そこには、慌てて黒ぶちメガネをかけ直し、キャップを深くかぶり直した桜井さん――という、逆に目立つ状態の彼女がいた。
(これなら……もしかして誤魔化せるか?)
そう一瞬だけ希望を抱いた俺だったが、
「もしかしなくても――澪お嬢様ですよね?」
梅宮さんの屈託のない柔らかい声が、それを粉砕した。
(やっぱダメだったーー!!)
桜井さんは「ひっ」と肩をすくめ、
俺は心の中で膝から崩れ落ちる。
とはいえ――
偶然ここで出くわした、ということにすれば特に変に思われることもないだろう。
たぶん。
だけど――
「ち、ちちち……違うの梅宮さん! これはその……!
べ、別に尾行とかそういうんじゃなくって!」
(いや、言っちゃってるじゃん……桜井さん……)
案の定。
「え?」
梅宮さんは小首を傾げている。
このままではまずい。
俺は軽く咳払いをして前へ出た。
「い、いえ。
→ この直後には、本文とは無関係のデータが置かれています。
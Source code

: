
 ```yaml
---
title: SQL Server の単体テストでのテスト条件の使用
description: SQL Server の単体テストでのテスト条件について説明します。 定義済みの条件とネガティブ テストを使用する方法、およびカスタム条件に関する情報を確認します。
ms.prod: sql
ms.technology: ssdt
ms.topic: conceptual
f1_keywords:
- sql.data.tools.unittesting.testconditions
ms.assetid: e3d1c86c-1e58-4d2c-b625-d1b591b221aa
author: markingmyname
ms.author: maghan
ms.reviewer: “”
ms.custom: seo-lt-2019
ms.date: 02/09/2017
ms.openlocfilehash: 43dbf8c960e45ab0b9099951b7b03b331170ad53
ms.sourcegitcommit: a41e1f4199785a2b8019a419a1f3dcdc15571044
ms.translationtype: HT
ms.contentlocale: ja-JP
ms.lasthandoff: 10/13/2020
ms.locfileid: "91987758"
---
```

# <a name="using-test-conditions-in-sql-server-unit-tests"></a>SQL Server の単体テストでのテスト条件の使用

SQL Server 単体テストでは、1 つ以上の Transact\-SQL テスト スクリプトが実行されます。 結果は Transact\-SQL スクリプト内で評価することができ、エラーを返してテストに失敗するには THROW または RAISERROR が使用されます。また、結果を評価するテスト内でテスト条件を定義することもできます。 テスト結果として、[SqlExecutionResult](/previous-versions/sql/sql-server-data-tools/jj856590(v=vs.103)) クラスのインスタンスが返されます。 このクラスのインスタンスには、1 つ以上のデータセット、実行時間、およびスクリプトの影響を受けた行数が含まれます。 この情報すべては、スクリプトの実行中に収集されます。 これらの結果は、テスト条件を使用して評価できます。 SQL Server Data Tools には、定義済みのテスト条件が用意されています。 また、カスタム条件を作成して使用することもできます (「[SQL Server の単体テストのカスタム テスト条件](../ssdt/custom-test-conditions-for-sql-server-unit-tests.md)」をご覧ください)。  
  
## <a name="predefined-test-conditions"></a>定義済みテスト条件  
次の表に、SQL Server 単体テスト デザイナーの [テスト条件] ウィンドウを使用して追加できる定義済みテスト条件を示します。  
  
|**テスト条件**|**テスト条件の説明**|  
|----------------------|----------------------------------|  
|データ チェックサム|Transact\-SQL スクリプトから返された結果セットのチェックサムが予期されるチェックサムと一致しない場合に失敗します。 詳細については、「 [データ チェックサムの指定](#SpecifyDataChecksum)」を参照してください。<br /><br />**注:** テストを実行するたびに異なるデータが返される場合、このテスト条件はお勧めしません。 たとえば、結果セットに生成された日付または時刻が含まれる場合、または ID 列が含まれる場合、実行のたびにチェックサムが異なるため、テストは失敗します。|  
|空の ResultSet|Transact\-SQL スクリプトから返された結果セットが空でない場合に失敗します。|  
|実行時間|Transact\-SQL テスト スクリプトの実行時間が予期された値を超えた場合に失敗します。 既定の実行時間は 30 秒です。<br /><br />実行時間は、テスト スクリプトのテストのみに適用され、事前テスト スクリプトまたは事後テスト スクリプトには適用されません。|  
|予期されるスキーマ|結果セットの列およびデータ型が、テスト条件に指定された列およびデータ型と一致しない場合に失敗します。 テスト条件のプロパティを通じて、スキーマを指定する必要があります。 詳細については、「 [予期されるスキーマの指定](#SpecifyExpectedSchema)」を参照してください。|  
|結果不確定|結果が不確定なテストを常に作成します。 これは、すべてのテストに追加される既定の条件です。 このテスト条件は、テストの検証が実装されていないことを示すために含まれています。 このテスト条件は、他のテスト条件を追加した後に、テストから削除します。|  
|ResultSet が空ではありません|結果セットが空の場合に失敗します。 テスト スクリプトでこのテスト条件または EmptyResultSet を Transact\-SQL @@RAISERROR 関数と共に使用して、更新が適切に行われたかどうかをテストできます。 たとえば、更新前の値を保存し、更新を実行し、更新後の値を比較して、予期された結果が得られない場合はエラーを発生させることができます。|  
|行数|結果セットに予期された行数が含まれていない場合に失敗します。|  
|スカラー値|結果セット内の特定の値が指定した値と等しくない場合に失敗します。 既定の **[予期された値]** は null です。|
今日は僕が無理を言って……その、彼女についてきてもらっただけなんです。ほら、今年はホワイトデーのお返しを大量に買わないといけなくなりまして」
俺の言葉に、梅宮さんは「ああ」とすぐに理解したようにうなずく。
「そういうことだったんですね。では吉野さんも、澪お嬢様からのチョコレート……ちゃんと受け取られたんですね?」
「あ、はい。受け取りましたけど……」
その瞬間、桜井さんの肩がピクリッと跳ねた。
「お味はどうでした!?」
梅宮さんは一歩前へ。
瞳はキラッキラ、期待に満ちて俺の顔を覗き込む。ここはチョコレートの作り方を教えた張本人としての責任感と期待がうずくのだろうか。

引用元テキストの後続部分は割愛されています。